**** RECORDS SHOWN

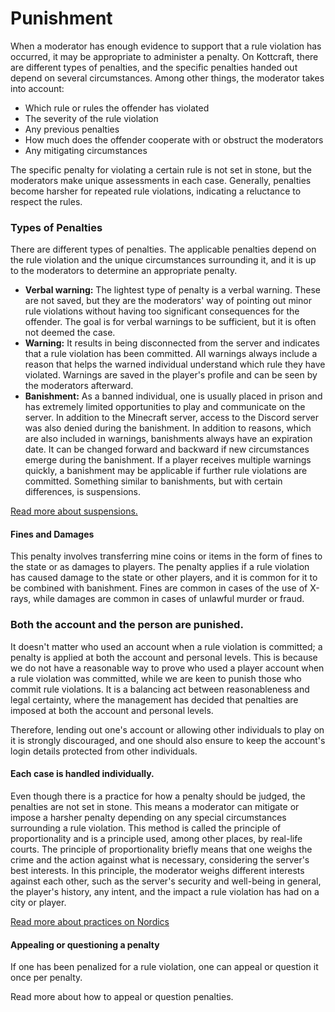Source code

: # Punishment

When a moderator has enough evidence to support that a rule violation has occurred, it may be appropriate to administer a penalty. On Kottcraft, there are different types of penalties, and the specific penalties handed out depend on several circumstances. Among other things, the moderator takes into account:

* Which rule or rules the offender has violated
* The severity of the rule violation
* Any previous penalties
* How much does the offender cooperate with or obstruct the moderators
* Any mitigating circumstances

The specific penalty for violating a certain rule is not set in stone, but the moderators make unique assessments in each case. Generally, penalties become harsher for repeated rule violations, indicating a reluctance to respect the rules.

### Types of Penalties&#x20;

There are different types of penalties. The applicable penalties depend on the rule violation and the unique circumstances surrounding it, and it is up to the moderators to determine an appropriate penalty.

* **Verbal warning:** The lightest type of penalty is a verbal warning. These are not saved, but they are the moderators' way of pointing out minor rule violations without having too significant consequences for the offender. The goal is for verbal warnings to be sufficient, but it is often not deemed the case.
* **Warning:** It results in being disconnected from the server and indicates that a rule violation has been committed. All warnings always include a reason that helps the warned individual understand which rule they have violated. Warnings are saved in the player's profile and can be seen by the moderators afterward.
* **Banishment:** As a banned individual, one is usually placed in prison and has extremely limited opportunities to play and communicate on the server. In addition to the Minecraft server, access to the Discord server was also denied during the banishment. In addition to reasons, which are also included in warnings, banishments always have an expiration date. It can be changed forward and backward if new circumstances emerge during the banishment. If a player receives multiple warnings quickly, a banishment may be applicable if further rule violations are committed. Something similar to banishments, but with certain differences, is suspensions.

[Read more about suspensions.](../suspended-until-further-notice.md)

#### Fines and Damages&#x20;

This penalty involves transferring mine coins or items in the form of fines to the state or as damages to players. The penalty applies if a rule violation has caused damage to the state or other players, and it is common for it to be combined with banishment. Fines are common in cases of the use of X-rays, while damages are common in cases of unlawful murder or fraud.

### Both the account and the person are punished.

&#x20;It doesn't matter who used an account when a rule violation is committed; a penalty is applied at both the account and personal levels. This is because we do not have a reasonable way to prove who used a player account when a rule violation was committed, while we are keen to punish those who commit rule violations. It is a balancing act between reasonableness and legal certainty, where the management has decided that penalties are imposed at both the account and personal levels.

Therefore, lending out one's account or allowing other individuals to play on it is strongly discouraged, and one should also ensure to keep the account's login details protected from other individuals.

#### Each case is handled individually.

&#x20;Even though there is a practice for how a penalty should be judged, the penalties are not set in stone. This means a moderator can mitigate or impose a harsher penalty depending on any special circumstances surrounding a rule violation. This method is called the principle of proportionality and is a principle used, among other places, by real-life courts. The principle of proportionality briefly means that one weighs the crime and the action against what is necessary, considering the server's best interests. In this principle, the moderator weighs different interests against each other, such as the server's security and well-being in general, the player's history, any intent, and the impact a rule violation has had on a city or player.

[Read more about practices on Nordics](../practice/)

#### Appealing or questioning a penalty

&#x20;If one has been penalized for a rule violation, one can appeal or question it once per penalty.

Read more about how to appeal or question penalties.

********
**** RECORDS SHOWN

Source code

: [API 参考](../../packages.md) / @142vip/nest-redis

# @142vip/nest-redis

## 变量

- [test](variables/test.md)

********

▶ YOUR TASK: Which lines above hold the string "from"? Please copy all of them.

▶ TASK RESULT:
* **Warning:** It results in being disconnected from the server and indicates that a rule violation has been committed. All warnings always include a reason that helps the warned individual understand which rule they have violated. Warnings are saved in the player's profile and can be seen by the moderators afterward.
Therefore, lending out one's account or allowing other individuals to play on it is strongly discouraged, and one should also ensure to keep the account's login details protected from other individuals.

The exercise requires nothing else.